Capítulo 54
1590palavras
2022-12-27 10:32
Quando acordei na manhã seguinte meus olhos estavam vermelhos e inchados de tanto chorar. Assim que Léia entrou com meu desjejum, esbravejou:
- Princesa, o que fizeram com você?
Eu sorri tristemente:

- Não fizeram nada comigo, Léia. Eu chorei, só isso.
- Mas... Por quê? O que a incomoda ou a entristece, minha querida?
Incomodo-me com seu filho, querida Léia. Eu o queria morto. E me entristeço por acabar de perder meu único e verdadeiro amor porque ele me viu beijando outro homem. Ah, o homem que eu beijava é um dos principais líderes da Coroa Quebrada, só para constar. No entanto eu disse:
- Nada sério.
- Você não costuma chorar por qualquer motivo, princesa. E eu mais do que ninguém sei disto. Você sempre foi forte, desde pequena. Então estas lágrimas me preocupam sim.
- Estou... Com dúvidas com relação ao casamento. – optei por falar. Afinal, não era mentira e assim poderíamos conversar um pouco sobre isso.

- Mas você nunca cogitou não casar com este homem, Satini...
- Eu sei... Mas agora tudo mudou.
- Por que você saiu fora do castelo? Conheceu alguém?
- Léia, eu não posso unir-me para a vida toda com um homem que nunca vi na minha vida. E partir do meu reino para sempre, para um lugar que sequer conheço. Estes são os planos de meu pai. Não basta o casamento... Ele quer me mandar para o mais longe que conseguir.

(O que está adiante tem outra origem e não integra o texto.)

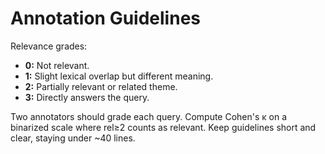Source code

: # Annotation Guidelines

Relevance grades:
- **0:** Not relevant.
- **1:** Slight lexical overlap but different meaning.
- **2:** Partially relevant or related theme.
- **3:** Directly answers the query.

Two annotators should grade each query. Compute Cohen's κ on a binarized scale where rel≥2 counts as relevant.
Keep guidelines short and clear, staying under ~40 lines.

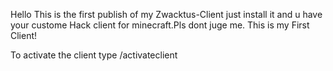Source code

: Hello This is the first publish of my Zwacktus-Client just install it and u have your custome Hack client for minecraft.Pls dont juge me. This is my First Client!

To activate the client type /activateclient
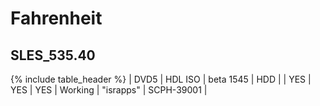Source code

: # Fahrenheit
## __SLES_535.40__

{% include table_header %}
| DVD5 | HDL ISO | beta 1545 | HDD |  | YES | YES | YES | Working | "israpps" | SCPH-39001 |  
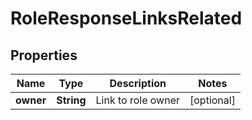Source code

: 

# RoleResponseLinksRelated


## Properties

| Name | Type | Description | Notes |
|------------ | ------------- | ------------- | -------------|
|**owner** | **String** | Link to role owner |  [optional] |




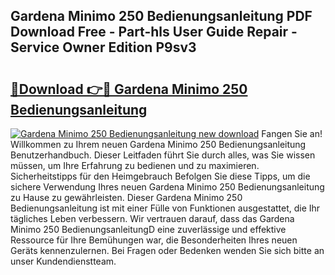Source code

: ## Gardena Minimo 250 Bedienungsanleitung PDF Download Free - Part-hls User Guide Repair - Service Owner Edition P9sv3

# <h2><a href="http://df37t7h.blite.top/?on=Gardena+Minimo+250+Bedienungsanleitung">🔗Download 👉🔴 Gardena Minimo 250 Bedienungsanleitung</a></h2>

[![Gardena Minimo 250 Bedienungsanleitung new download](https://i.imgur.com/lujVjoI.png)](http://df37t7h.blite.top/?on=Gardena+Minimo+250+Bedienungsanleitung)
Fangen Sie an! Willkommen zu Ihrem neuen Gardena Minimo 250 Bedienungsanleitung Benutzerhandbuch. Dieser Leitfaden führt Sie durch alles, was Sie wissen müssen, um Ihre Erfahrung zu bedienen und zu maximieren. Sicherheitstipps für den Heimgebrauch Befolgen Sie diese Tipps, um die sichere Verwendung Ihres neuen Gardena Minimo 250 Bedienungsanleitung zu Hause zu gewährleisten. Dieser Gardena Minimo 250 Bedienungsanleitung ist mit einer Fülle von Funktionen ausgestattet, die Ihr tägliches Leben verbessern. Wir vertrauen darauf, dass das Gardena Minimo 250 BedienungsanleitungD eine zuverlässige und effektive Ressource für Ihre Bemühungen war, die Besonderheiten Ihres neuen Geräts kennenzulernen. Bei Fragen oder Bedenken wenden Sie sich bitte an unser Kundendienstteam.
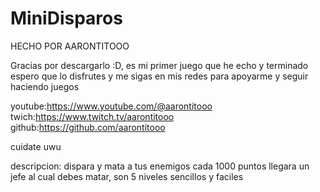 # MiniDisparos
HECHO POR AARONTITOOO

Gracias por descargarlo :D, es mi primer juego que he echo y terminado espero que lo disfrutes 
y me sigas en mis redes para apoyarme y seguir haciendo juegos

youtube:https://www.youtube.com/@aarontitooo
twich:https://www.twitch.tv/aarontitooo
github:https://github.com/aarontitooo

cuidate uwu

descripcion:
dispara y mata a tus enemigos cada 1000 puntos llegara un jefe al cual debes matar, son 5 niveles sencillos y
faciles
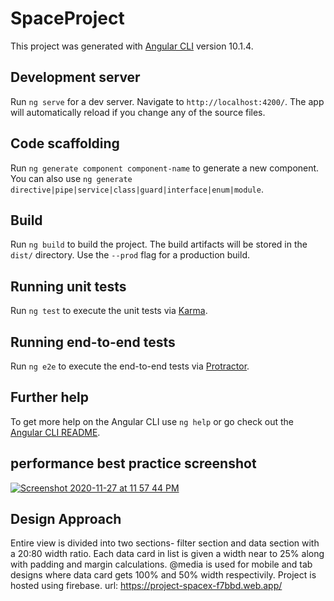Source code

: # SpaceProject

This project was generated with [Angular CLI](https://github.com/angular/angular-cli) version 10.1.4.

## Development server

Run `ng serve` for a dev server. Navigate to `http://localhost:4200/`. The app will automatically reload if you change any of the source files.

## Code scaffolding

Run `ng generate component component-name` to generate a new component. You can also use `ng generate directive|pipe|service|class|guard|interface|enum|module`.

## Build

Run `ng build` to build the project. The build artifacts will be stored in the `dist/` directory. Use the `--prod` flag for a production build.

## Running unit tests

Run `ng test` to execute the unit tests via [Karma](https://karma-runner.github.io).

## Running end-to-end tests

Run `ng e2e` to execute the end-to-end tests via [Protractor](http://www.protractortest.org/).

## Further help

To get more help on the Angular CLI use `ng help` or go check out the [Angular CLI README](https://github.com/angular/angular-cli/blob/master/README.md).

## performance best practice screenshot
[
![Screenshot 2020-11-27 at 11 57 44 PM](https://user-images.githubusercontent.com/33152342/100476750-6b083280-310c-11eb-953d-aa4d10b5f4f5.png)
](url)

## Design Approach

Entire view is divided into two sections- filter section and data section with a 20:80 width ratio.
Each data card in list is given a width near to 25% along with padding and margin calculations.
@media is used for mobile and tab designs where data card gets 100% and 50% width respectivily.
Project is hosted using firebase. url: https://project-spacex-f7bbd.web.app/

- Querida, você terá problemas ao rejeitar esta união e sabe muito bem disto. O rei Stepjan jamais aceitará isso.
- É a minha vida...
- Que ele planejou desde que você nasceu.
- Ele não tem este direito.
- Você sempre soube que faz parte da realeza ter maridos e esposas escolhidos pelo bem entre as nações.
- Eu serei a primeira a contestar.
- Satini, não pode fazer isso.
- Você sabe que eu não tenho medo, não é mesmo, Léia?
Ela me encarou e me serviu café. Quando ela não dizia nada eu sabia que ela não concordava comigo.
- Quero falar sobre a minha mãe. – pedi.
- Eu já lhe contei tudo que sabia sobre ela.
- Ela amava o meu pai?
Léia me olhou interrogativamente:
- Por que isso agora?
- Amava ou não?
- Eu... Não sei.
- Você sabe sim. Sei que vocês foram amigas... E exatamente por este motivo você cuidou de mim.
- Ela... Não o amava.
- E ela amou alguém?
Léia ficou tão nervosa que derrubou a bandeja no chão. Sei que ela alegaria distração, mas se tinha uma coisa que minha querida Léia tinha era eficácia e perfeição.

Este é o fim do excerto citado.